Happy MS day to all! I totally rocked my orange today, although I was surprised I had a stitch of orange in my closet. Orange is just not my color. I am a total pink girl all the way, but for my MS, I put on the orange today. I know some probably think, "why bother, it's not actually helping anyone or helping to find a cure?" My response to that is, no of course it doesn't cure MS, but it shows that I support the cause, it shows that I am aware, it opened up a bit of dialogue to let others know, and it serves as a reminder to me of what we are fighting. When I saw that others followed suit and wore orange, it made me smile. When a friend posted on my wall that she wore orange from me, it made me smile. When another friend dressed her baby up in orange and tagged me in a photo that said "for katie", it made me smile. It made me feel a little bit less alone today. I saw that there were people out there thinking of me and my fellow MS'ers.

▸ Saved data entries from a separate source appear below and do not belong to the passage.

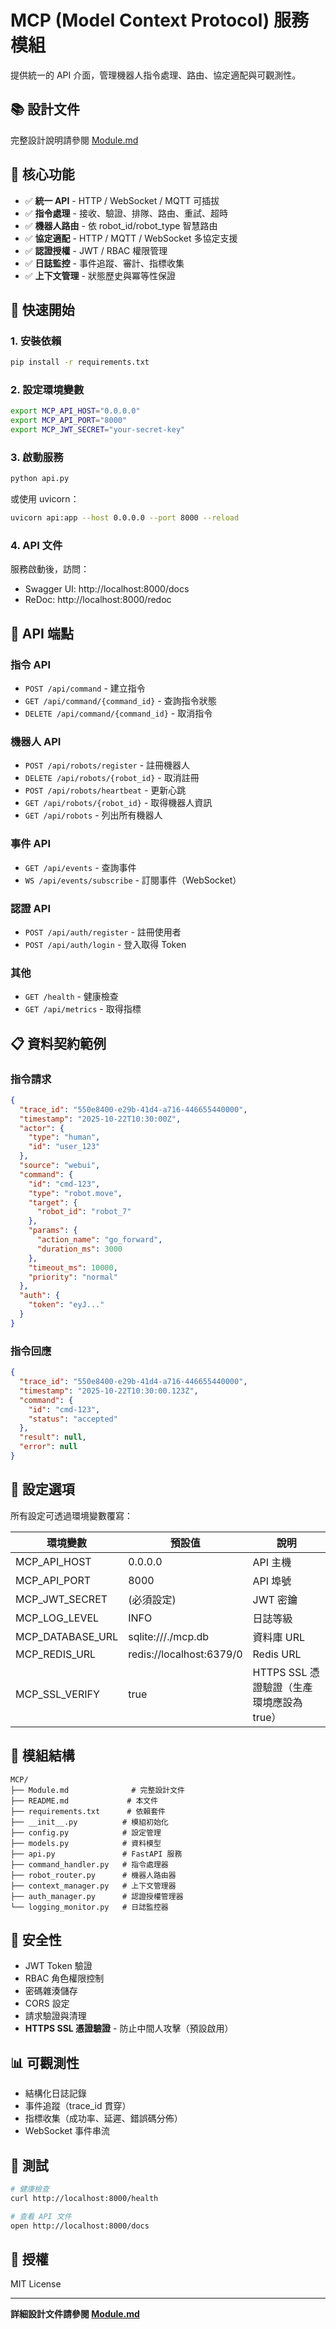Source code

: # MCP (Model Context Protocol) 服務模組

提供統一的 API 介面，管理機器人指令處理、路由、協定適配與可觀測性。

## 📚 設計文件

完整設計說明請參閱 [Module.md](Module.md)

## 🎯 核心功能

- ✅ **統一 API** - HTTP / WebSocket / MQTT 可插拔
- ✅ **指令處理** - 接收、驗證、排隊、路由、重試、超時
- ✅ **機器人路由** - 依 robot_id/robot_type 智慧路由
- ✅ **協定適配** - HTTP / MQTT / WebSocket 多協定支援
- ✅ **認證授權** - JWT / RBAC 權限管理
- ✅ **日誌監控** - 事件追蹤、審計、指標收集
- ✅ **上下文管理** - 狀態歷史與冪等性保證

## 🚀 快速開始

### 1. 安裝依賴

```bash
pip install -r requirements.txt
```

### 2. 設定環境變數

```bash
export MCP_API_HOST="0.0.0.0"
export MCP_API_PORT="8000"
export MCP_JWT_SECRET="your-secret-key"
```

### 3. 啟動服務

```bash
python api.py
```

或使用 uvicorn：

```bash
uvicorn api:app --host 0.0.0.0 --port 8000 --reload
```

### 4. API 文件

服務啟動後，訪問：
- Swagger UI: http://localhost:8000/docs
- ReDoc: http://localhost:8000/redoc

## 📖 API 端點

### 指令 API

- `POST /api/command` - 建立指令
- `GET /api/command/{command_id}` - 查詢指令狀態
- `DELETE /api/command/{command_id}` - 取消指令

### 機器人 API

- `POST /api/robots/register` - 註冊機器人
- `DELETE /api/robots/{robot_id}` - 取消註冊
- `POST /api/robots/heartbeat` - 更新心跳
- `GET /api/robots/{robot_id}` - 取得機器人資訊
- `GET /api/robots` - 列出所有機器人

### 事件 API

- `GET /api/events` - 查詢事件
- `WS /api/events/subscribe` - 訂閱事件（WebSocket）

### 認證 API

- `POST /api/auth/register` - 註冊使用者
- `POST /api/auth/login` - 登入取得 Token

### 其他

- `GET /health` - 健康檢查
- `GET /api/metrics` - 取得指標

## 📋 資料契約範例

### 指令請求

```json
{
  "trace_id": "550e8400-e29b-41d4-a716-446655440000",
  "timestamp": "2025-10-22T10:30:00Z",
  "actor": {
    "type": "human",
    "id": "user_123"
  },
  "source": "webui",
  "command": {
    "id": "cmd-123",
    "type": "robot.move",
    "target": {
      "robot_id": "robot_7"
    },
    "params": {
      "action_name": "go_forward",
      "duration_ms": 3000
    },
    "timeout_ms": 10000,
    "priority": "normal"
  },
  "auth": {
    "token": "eyJ..."
  }
}
```

### 指令回應

```json
{
  "trace_id": "550e8400-e29b-41d4-a716-446655440000",
  "timestamp": "2025-10-22T10:30:00.123Z",
  "command": {
    "id": "cmd-123",
    "status": "accepted"
  },
  "result": null,
  "error": null
}
```

## 🔧 設定選項

所有設定可透過環境變數覆寫：

| 環境變數 | 預設值 | 說明 |
|---------|--------|------|
| MCP_API_HOST | 0.0.0.0 | API 主機 |
| MCP_API_PORT | 8000 | API 埠號 |
| MCP_JWT_SECRET | (必須設定) | JWT 密鑰 |
| MCP_LOG_LEVEL | INFO | 日誌等級 |
| MCP_DATABASE_URL | sqlite:///./mcp.db | 資料庫 URL |
| MCP_REDIS_URL | redis://localhost:6379/0 | Redis URL |
| MCP_SSL_VERIFY | true | HTTPS SSL 憑證驗證（生產環境應設為 true） |

## 📁 模組結構

```
MCP/
├── Module.md              # 完整設計文件
├── README.md             # 本文件
├── requirements.txt      # 依賴套件
├── __init__.py          # 模組初始化
├── config.py            # 設定管理
├── models.py            # 資料模型
├── api.py               # FastAPI 服務
├── command_handler.py   # 指令處理器
├── robot_router.py      # 機器人路由器
├── context_manager.py   # 上下文管理器
├── auth_manager.py      # 認證授權管理器
└── logging_monitor.py   # 日誌監控器
```

## 🔐 安全性

- JWT Token 驗證
- RBAC 角色權限控制
- 密碼雜湊儲存
- CORS 設定
- 請求驗證與清理
- **HTTPS SSL 憑證驗證** - 防止中間人攻擊（預設啟用）

## 📊 可觀測性

- 結構化日誌記錄
- 事件追蹤（trace_id 貫穿）
- 指標收集（成功率、延遲、錯誤碼分佈）
- WebSocket 事件串流

## 🧪 測試

```bash
# 健康檢查
curl http://localhost:8000/health

# 查看 API 文件
open http://localhost:8000/docs
```

## 📝 授權

MIT License

---

**詳細設計文件請參閱 [Module.md](Module.md)**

It's so crazy how emotional I have been lately. I suppose it is just a mix of the shock of the diagnosis, the physical ailments, the emotional battle of trying to deal with this and process this, being scared and anxious, and being stressed out, that is causing me to ride that emotional roller coaster I am looking forward to this weekend, so i can relax, and regroup. I really need some time to just relax and have fun.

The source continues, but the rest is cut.